▶ _Aim of the task_
Beginning with the first line below, please restate each line exactly, down to and including the line containing "agent settings <https://dialogflow.com/docs/agents#settings>".
•••••
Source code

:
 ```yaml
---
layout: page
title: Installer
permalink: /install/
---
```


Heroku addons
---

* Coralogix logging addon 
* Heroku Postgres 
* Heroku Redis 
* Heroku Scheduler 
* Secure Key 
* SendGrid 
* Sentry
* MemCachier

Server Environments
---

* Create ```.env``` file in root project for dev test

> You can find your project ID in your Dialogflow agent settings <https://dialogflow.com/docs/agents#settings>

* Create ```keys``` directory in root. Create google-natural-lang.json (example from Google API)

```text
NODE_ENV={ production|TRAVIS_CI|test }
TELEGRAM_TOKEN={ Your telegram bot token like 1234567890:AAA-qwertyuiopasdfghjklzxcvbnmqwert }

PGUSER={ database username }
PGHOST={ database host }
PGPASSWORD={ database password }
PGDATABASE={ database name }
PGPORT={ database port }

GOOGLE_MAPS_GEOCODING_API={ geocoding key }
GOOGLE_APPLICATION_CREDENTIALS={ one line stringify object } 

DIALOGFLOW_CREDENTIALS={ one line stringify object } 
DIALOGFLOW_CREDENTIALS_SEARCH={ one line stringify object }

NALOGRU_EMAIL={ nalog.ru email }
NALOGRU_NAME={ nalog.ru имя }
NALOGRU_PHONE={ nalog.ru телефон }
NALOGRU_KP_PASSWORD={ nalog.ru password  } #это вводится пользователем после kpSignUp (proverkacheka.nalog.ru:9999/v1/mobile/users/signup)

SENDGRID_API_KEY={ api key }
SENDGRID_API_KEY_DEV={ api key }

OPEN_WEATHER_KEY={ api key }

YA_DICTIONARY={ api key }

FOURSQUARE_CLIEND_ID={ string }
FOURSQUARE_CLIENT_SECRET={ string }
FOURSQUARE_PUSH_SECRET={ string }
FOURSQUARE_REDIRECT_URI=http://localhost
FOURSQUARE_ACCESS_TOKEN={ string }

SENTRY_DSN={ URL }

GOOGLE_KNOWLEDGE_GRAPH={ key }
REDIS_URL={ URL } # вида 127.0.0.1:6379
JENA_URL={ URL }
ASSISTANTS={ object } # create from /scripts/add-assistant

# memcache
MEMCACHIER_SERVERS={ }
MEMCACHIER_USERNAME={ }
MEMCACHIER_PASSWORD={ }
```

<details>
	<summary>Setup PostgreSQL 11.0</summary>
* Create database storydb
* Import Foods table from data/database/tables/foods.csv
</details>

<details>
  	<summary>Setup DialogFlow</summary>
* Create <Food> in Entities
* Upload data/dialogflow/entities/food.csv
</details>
•••••
▶ _Answer for this exercise_
Source code

:
 ```yaml
---
layout: page
title: Installer
permalink: /install/
---
```


Heroku addons
---

* Coralogix logging addon 
* Heroku Postgres 
* Heroku Redis 
* Heroku Scheduler 
* Secure Key 
* SendGrid 
* Sentry
* MemCachier

Server Environments
---

* Create ```.env``` file in root project for dev test

> You can find your project ID in your Dialogflow agent settings <https://dialogflow.com/docs/agents#settings>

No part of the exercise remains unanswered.